I never sent a picture, knowing how many post-retirement projects already awaited him, some on hold for years. But after his retirement, after the parties and farewells, the cataloging of memories and hollowing out of office, his wife called. “Can you send a picture?” she asked. “He wants to make your table in the next few weeks.”

I Googled “skinny hall table – images,” found one I liked in a simple Arts and Crafts style, and passed it on.

When my boss delivered his gift, I almost cried at its beauty. Like my grandson with a new Lego project, he explained every detail. How he’d used two types of wood; sugar maple and cherry, felled in an Ontario bush and dragged out by horses. He’d planed the boards himself, he said….

Whenever I pass that table in my hall, I still marvel. I notice how the drawer fronts came from a single board. How, wherever possible, my boss used pegs, rather than nails. How he added a small ledge on the back of the shelves, to keep items from falling off. I notice the subtle rise and fall of the hand-planed planks and how their hand-rubbed finish feels like silk under my hand. I notice that the tree’s imperfections remain, honest and humble, like the table’s builder. I think of its origins in an Ontario wood where sugar comes from hardness, but only after a good long boil. And I smile to remember the heat my boss faced in his long public career. How it made him stronger. Sweeter, perhaps.

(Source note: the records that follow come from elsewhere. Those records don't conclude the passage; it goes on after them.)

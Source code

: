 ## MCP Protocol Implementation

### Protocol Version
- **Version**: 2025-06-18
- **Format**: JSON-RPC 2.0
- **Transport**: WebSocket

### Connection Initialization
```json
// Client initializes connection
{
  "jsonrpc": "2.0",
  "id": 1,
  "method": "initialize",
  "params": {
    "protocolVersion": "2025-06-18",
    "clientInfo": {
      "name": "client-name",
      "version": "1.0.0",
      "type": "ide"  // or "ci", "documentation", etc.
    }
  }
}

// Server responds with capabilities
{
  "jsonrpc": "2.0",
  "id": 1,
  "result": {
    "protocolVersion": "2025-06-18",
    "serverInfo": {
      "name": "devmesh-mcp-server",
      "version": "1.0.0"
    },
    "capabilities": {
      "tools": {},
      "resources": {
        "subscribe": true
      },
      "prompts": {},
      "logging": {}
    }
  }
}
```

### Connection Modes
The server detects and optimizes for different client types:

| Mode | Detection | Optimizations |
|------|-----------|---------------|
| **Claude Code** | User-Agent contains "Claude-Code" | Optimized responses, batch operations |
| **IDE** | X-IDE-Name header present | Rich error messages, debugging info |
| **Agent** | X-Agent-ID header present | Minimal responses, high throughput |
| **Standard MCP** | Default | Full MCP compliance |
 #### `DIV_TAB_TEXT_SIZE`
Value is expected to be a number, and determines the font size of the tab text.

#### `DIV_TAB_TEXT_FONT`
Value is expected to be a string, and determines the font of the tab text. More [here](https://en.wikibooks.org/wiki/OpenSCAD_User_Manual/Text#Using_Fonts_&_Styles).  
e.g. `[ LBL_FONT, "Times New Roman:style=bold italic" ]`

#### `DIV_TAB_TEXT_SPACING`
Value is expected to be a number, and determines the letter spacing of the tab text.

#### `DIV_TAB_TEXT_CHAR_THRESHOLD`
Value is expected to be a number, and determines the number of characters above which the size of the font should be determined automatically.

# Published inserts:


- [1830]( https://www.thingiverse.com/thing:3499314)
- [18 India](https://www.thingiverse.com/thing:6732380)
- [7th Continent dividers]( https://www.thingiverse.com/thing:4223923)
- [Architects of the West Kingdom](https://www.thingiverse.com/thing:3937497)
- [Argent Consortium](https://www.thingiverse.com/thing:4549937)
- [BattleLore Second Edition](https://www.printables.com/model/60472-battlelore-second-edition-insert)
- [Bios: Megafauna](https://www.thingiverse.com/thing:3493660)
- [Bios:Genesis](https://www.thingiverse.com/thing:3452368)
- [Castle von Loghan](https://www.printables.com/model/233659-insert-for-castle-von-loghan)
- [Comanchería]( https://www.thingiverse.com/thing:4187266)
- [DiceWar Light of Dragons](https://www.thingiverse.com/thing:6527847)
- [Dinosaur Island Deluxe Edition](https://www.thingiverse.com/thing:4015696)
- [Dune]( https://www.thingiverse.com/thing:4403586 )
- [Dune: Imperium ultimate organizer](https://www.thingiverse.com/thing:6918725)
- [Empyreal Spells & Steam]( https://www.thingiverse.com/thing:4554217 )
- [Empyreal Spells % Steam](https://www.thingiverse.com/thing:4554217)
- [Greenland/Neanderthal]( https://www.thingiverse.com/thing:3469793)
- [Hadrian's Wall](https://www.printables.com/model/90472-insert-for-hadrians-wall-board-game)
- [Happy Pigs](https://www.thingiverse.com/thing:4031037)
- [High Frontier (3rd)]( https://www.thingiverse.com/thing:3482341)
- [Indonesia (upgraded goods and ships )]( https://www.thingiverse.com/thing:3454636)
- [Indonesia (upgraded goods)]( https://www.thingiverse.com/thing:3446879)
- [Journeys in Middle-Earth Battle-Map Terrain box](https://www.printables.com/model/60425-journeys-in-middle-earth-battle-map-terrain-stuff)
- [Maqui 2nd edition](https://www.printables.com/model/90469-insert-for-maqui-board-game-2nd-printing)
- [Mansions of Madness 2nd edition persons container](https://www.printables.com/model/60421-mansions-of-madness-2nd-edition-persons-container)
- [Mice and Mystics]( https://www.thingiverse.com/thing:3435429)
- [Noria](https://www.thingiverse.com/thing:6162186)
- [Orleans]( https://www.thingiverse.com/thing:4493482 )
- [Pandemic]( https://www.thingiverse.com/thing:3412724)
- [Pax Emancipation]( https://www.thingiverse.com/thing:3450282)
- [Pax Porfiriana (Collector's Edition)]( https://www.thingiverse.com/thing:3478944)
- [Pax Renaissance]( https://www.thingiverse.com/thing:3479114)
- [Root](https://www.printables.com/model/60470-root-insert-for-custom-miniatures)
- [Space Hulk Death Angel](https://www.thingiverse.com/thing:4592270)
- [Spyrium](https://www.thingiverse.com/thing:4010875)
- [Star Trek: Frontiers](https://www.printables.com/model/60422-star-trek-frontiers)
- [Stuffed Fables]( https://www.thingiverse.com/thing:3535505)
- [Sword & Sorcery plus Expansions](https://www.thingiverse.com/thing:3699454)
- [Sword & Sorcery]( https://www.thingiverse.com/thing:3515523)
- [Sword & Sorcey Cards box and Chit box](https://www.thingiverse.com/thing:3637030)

A gift of heart from gifted hands – a gift to cherish. “This will likely go with me to a nursing home one day,” I told my boss. He grinned.

Long ago another carpenter gave a gift. But the hands of Jesus of Nazareth, Son of God, didn’t wield a hammer over wood. For love, for a world of lost sinners, they stretched wide and allowed nails to pin them to wood – a cruel cross. His gift cost him his life.

For anyone who believes in Jesus Christ, that indescribable gift still makes a difference. I do. And that gift, I’ll take with me into eternity, where risen, he reigns.